Available data:
■ ■ ■ ■ ■ ■ ■

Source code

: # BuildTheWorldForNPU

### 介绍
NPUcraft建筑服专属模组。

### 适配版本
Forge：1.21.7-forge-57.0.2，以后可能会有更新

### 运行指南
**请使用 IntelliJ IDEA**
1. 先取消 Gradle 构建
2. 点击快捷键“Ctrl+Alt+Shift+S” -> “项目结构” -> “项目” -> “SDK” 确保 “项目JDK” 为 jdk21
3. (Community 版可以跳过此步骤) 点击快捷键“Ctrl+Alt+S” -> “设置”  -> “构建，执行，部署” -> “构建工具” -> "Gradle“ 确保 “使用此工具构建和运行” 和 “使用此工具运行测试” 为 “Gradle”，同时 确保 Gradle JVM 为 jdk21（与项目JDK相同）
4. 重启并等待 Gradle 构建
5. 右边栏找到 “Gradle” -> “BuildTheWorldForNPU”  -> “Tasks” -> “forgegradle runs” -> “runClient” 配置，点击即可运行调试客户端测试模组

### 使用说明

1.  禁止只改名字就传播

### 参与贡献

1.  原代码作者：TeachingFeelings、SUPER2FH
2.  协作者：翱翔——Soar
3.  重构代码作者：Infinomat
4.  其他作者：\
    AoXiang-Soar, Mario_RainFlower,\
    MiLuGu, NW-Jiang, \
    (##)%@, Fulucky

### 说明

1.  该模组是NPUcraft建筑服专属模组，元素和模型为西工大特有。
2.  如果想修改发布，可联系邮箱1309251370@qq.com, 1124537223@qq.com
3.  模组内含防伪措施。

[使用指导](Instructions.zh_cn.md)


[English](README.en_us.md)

■ ■ ■ ■ ■ ■ ■

Task prompt: Every line from the one containing "[使用指导](Instructions.zh_cn.md)" through the last line of the entries above must be output exactly. Leave the rest out.

Exercise solution:
[使用指导](Instructions.zh_cn.md)


[English](README.en_us.md)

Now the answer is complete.